A verbatim repeat of the lines below is required, with the pictures removed.

Items from a dataset
BEGIN
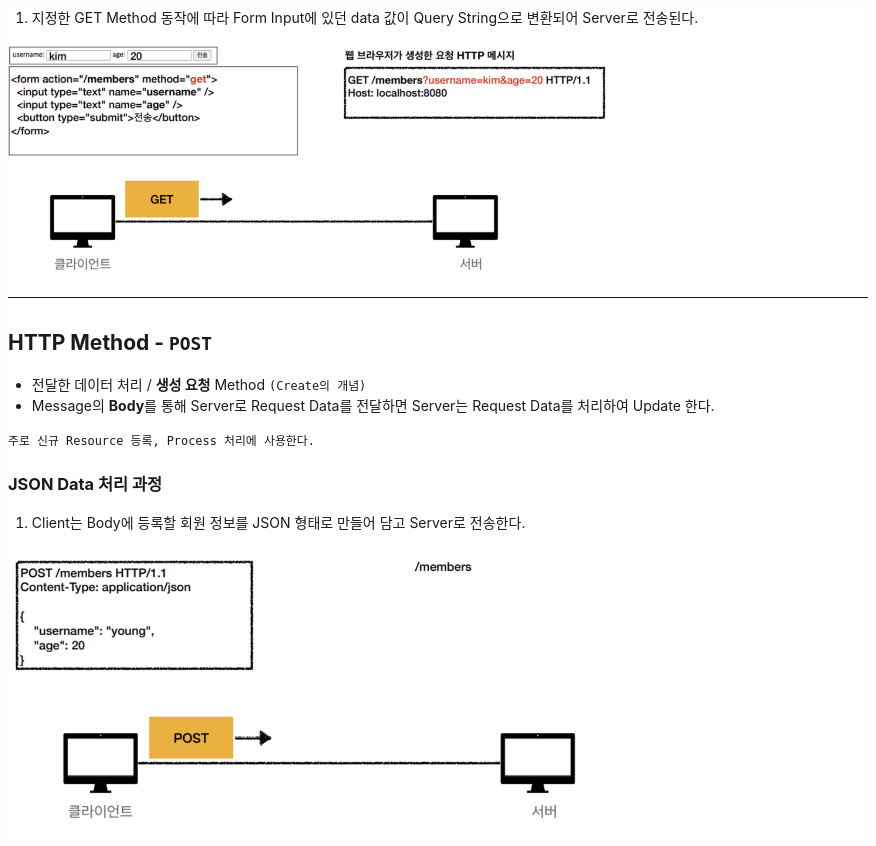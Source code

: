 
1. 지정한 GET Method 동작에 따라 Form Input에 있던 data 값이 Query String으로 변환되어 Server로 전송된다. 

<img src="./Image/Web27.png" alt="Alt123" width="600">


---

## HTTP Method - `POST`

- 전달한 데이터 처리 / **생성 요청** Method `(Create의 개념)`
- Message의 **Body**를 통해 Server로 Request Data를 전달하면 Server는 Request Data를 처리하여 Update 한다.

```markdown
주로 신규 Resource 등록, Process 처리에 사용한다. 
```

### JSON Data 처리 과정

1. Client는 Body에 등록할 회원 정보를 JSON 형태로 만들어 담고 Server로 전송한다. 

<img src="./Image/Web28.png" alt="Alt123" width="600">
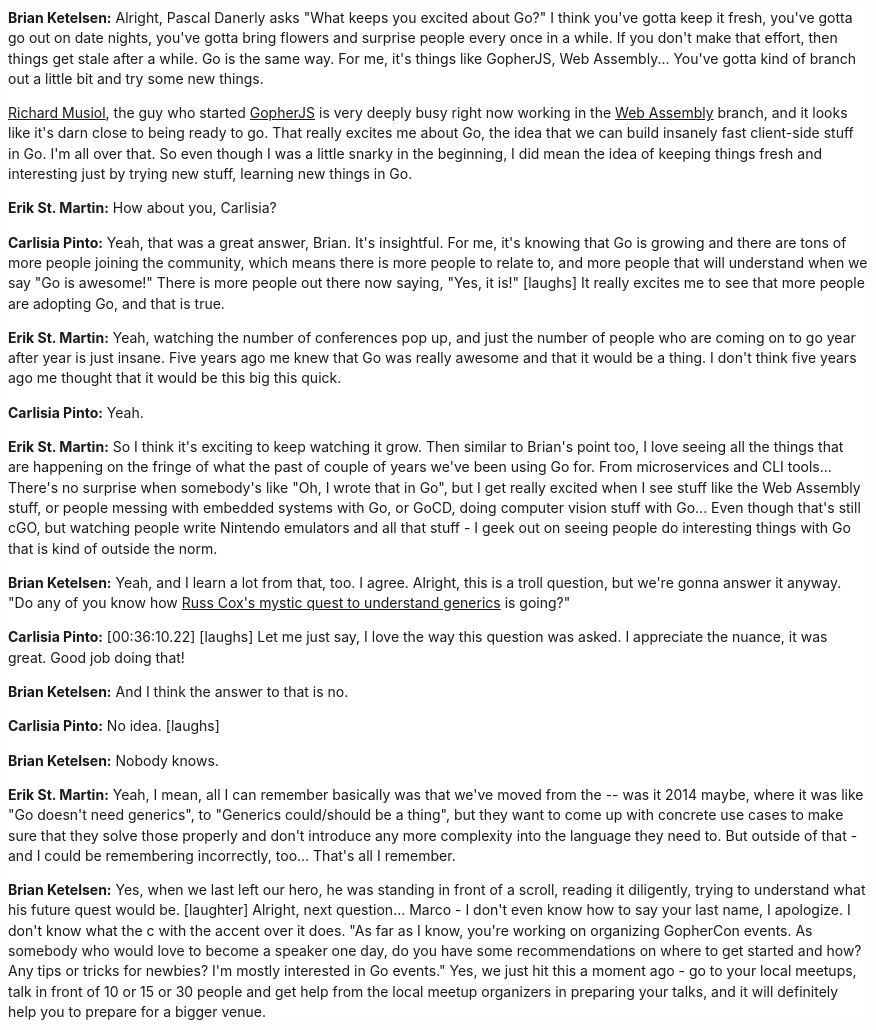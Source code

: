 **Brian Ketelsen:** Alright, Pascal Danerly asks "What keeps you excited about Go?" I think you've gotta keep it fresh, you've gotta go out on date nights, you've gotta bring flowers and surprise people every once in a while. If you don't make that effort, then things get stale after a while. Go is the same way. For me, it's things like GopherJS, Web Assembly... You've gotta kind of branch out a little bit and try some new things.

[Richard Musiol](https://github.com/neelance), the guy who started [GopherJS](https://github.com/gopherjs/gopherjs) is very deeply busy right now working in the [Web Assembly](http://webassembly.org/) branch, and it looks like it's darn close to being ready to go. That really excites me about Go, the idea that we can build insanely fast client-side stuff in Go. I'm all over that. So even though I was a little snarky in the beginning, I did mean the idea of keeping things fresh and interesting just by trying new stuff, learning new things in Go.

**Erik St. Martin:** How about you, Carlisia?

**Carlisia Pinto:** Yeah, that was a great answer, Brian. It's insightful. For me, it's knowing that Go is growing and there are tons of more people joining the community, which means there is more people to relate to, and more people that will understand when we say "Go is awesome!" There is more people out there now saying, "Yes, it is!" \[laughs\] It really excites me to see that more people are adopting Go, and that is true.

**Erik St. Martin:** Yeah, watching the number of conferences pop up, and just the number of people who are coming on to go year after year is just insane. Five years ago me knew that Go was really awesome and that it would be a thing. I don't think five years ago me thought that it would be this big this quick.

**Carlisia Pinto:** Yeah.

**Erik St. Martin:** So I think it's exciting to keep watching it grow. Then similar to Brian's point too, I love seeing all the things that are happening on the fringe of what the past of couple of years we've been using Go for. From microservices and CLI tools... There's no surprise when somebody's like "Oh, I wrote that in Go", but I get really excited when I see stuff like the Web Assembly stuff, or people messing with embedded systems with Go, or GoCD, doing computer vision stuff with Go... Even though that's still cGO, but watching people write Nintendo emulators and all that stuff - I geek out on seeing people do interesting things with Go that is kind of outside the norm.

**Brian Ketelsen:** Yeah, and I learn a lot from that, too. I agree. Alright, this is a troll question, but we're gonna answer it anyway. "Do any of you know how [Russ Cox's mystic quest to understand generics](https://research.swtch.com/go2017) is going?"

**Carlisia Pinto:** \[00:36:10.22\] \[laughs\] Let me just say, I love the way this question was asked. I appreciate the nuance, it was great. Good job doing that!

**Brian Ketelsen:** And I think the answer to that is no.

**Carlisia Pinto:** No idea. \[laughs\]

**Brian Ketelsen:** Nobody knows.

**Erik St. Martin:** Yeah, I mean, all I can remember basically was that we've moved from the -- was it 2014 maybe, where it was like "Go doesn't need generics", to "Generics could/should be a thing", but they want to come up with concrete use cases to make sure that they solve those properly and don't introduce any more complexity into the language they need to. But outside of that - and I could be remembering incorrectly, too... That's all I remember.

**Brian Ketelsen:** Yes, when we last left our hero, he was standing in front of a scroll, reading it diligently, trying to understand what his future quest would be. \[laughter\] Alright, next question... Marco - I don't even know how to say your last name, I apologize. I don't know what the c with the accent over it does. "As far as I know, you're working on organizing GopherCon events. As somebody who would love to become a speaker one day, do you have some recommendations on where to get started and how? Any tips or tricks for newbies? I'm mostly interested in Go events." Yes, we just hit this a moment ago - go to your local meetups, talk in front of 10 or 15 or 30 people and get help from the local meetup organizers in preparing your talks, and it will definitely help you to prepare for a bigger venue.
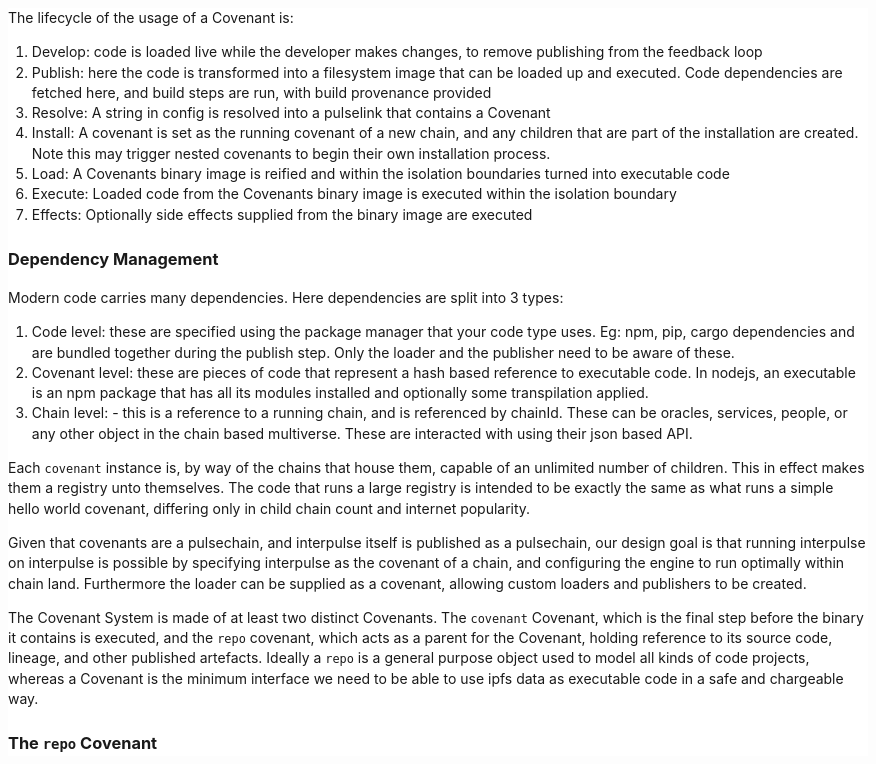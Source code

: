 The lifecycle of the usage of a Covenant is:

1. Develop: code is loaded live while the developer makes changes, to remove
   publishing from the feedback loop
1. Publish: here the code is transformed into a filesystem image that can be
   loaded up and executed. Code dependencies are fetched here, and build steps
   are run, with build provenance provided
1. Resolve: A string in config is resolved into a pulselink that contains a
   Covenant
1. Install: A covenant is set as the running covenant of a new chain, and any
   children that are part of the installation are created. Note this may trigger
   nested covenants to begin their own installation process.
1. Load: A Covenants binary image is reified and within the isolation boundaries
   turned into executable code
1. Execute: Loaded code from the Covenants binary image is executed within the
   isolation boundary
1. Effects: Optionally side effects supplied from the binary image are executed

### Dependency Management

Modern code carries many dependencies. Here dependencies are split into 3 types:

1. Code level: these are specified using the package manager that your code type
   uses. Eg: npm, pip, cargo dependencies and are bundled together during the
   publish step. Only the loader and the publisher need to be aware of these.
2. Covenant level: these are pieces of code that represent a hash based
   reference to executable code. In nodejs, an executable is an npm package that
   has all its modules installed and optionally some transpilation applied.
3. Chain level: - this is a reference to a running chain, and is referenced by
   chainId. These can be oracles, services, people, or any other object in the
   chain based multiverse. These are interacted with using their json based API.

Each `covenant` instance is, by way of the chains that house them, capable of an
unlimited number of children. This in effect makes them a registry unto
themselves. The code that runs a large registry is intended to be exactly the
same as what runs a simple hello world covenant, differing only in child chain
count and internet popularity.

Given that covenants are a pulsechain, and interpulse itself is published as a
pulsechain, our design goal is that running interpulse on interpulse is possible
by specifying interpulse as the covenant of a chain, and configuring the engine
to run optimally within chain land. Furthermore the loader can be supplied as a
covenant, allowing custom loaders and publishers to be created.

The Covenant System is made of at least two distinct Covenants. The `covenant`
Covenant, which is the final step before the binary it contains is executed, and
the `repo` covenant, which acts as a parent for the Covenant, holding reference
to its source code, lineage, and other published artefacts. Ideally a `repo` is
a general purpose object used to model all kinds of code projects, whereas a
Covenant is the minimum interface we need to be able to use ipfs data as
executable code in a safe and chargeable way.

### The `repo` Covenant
END
Task output:
Source code

: 
1. 지정한 GET Method 동작에 따라 Form Input에 있던 data 값이 Query String으로 변환되어 Server로 전송된다. 

<img src="./Image/Web27.png" alt="Alt123" width="600">


---

## HTTP Method - `POST`

- 전달한 데이터 처리 / **생성 요청** Method `(Create의 개념)`
- Message의 **Body**를 통해 Server로 Request Data를 전달하면 Server는 Request Data를 처리하여 Update 한다.

```markdown
주로 신규 Resource 등록, Process 처리에 사용한다. 
```

### JSON Data 처리 과정

1. Client는 Body에 등록할 회원 정보를 JSON 형태로 만들어 담고 Server로 전송한다. 

<img src="./Image/Web28.png" alt="Alt123" width="600">
Source code

: **Brian Ketelsen:** Alright, Pascal Danerly asks "What keeps you excited about Go?" I think you've gotta keep it fresh, you've gotta go out on date nights, you've gotta bring flowers and surprise people every once in a while. If you don't make that effort, then things get stale after a while. Go is the same way. For me, it's things like GopherJS, Web Assembly... You've gotta kind of branch out a little bit and try some new things.

[Richard Musiol](https://github.com/neelance), the guy who started [GopherJS](https://github.com/gopherjs/gopherjs) is very deeply busy right now working in the [Web Assembly](http://webassembly.org/) branch, and it looks like it's darn close to being ready to go. That really excites me about Go, the idea that we can build insanely fast client-side stuff in Go. I'm all over that. So even though I was a little snarky in the beginning, I did mean the idea of keeping things fresh and interesting just by trying new stuff, learning new things in Go.

**Erik St. Martin:** How about you, Carlisia?

**Carlisia Pinto:** Yeah, that was a great answer, Brian. It's insightful. For me, it's knowing that Go is growing and there are tons of more people joining the community, which means there is more people to relate to, and more people that will understand when we say "Go is awesome!" There is more people out there now saying, "Yes, it is!" \[laughs\] It really excites me to see that more people are adopting Go, and that is true.

**Erik St. Martin:** Yeah, watching the number of conferences pop up, and just the number of people who are coming on to go year after year is just insane. Five years ago me knew that Go was really awesome and that it would be a thing. I don't think five years ago me thought that it would be this big this quick.

**Carlisia Pinto:** Yeah.

**Erik St. Martin:** So I think it's exciting to keep watching it grow. Then similar to Brian's point too, I love seeing all the things that are happening on the fringe of what the past of couple of years we've been using Go for. From microservices and CLI tools... There's no surprise when somebody's like "Oh, I wrote that in Go", but I get really excited when I see stuff like the Web Assembly stuff, or people messing with embedded systems with Go, or GoCD, doing computer vision stuff with Go... Even though that's still cGO, but watching people write Nintendo emulators and all that stuff - I geek out on seeing people do interesting things with Go that is kind of outside the norm.

**Brian Ketelsen:** Yeah, and I learn a lot from that, too. I agree. Alright, this is a troll question, but we're gonna answer it anyway. "Do any of you know how [Russ Cox's mystic quest to understand generics](https://research.swtch.com/go2017) is going?"

**Carlisia Pinto:** \[00:36:10.22\] \[laughs\] Let me just say, I love the way this question was asked. I appreciate the nuance, it was great. Good job doing that!

**Brian Ketelsen:** And I think the answer to that is no.

**Carlisia Pinto:** No idea. \[laughs\]

**Brian Ketelsen:** Nobody knows.

**Erik St. Martin:** Yeah, I mean, all I can remember basically was that we've moved from the -- was it 2014 maybe, where it was like "Go doesn't need generics", to "Generics could/should be a thing", but they want to come up with concrete use cases to make sure that they solve those properly and don't introduce any more complexity into the language they need to. But outside of that - and I could be remembering incorrectly, too... That's all I remember.

**Brian Ketelsen:** Yes, when we last left our hero, he was standing in front of a scroll, reading it diligently, trying to understand what his future quest would be. \[laughter\] Alright, next question... Marco - I don't even know how to say your last name, I apologize. I don't know what the c with the accent over it does. "As far as I know, you're working on organizing GopherCon events. As somebody who would love to become a speaker one day, do you have some recommendations on where to get started and how? Any tips or tricks for newbies? I'm mostly interested in Go events." Yes, we just hit this a moment ago - go to your local meetups, talk in front of 10 or 15 or 30 people and get help from the local meetup organizers in preparing your talks, and it will definitely help you to prepare for a bigger venue.
Source code

: The lifecycle of the usage of a Covenant is:

1. Develop: code is loaded live while the developer makes changes, to remove
   publishing from the feedback loop
1. Publish: here the code is transformed into a filesystem image that can be
   loaded up and executed. Code dependencies are fetched here, and build steps
   are run, with build provenance provided
1. Resolve: A string in config is resolved into a pulselink that contains a
   Covenant
1. Install: A covenant is set as the running covenant of a new chain, and any
   children that are part of the installation are created. Note this may trigger
   nested covenants to begin their own installation process.
1. Load: A Covenants binary image is reified and within the isolation boundaries
   turned into executable code
1. Execute: Loaded code from the Covenants binary image is executed within the
   isolation boundary
1. Effects: Optionally side effects supplied from the binary image are executed

### Dependency Management

Modern code carries many dependencies. Here dependencies are split into 3 types:

1. Code level: these are specified using the package manager that your code type
   uses. Eg: npm, pip, cargo dependencies and are bundled together during the
   publish step. Only the loader and the publisher need to be aware of these.
2. Covenant level: these are pieces of code that represent a hash based
   reference to executable code. In nodejs, an executable is an npm package that
   has all its modules installed and optionally some transpilation applied.
3. Chain level: - this is a reference to a running chain, and is referenced by
   chainId. These can be oracles, services, people, or any other object in the
   chain based multiverse. These are interacted with using their json based API.

Each `covenant` instance is, by way of the chains that house them, capable of an
unlimited number of children. This in effect makes them a registry unto
themselves. The code that runs a large registry is intended to be exactly the
same as what runs a simple hello world covenant, differing only in child chain
count and internet popularity.

Given that covenants are a pulsechain, and interpulse itself is published as a
pulsechain, our design goal is that running interpulse on interpulse is possible
by specifying interpulse as the covenant of a chain, and configuring the engine
to run optimally within chain land. Furthermore the loader can be supplied as a
covenant, allowing custom loaders and publishers to be created.

The Covenant System is made of at least two distinct Covenants. The `covenant`
Covenant, which is the final step before the binary it contains is executed, and
the `repo` covenant, which acts as a parent for the Covenant, holding reference
to its source code, lineage, and other published artefacts. Ideally a `repo` is
a general purpose object used to model all kinds of code projects, whereas a
Covenant is the minimum interface we need to be able to use ipfs data as
executable code in a safe and chargeable way.

### The `repo` Covenant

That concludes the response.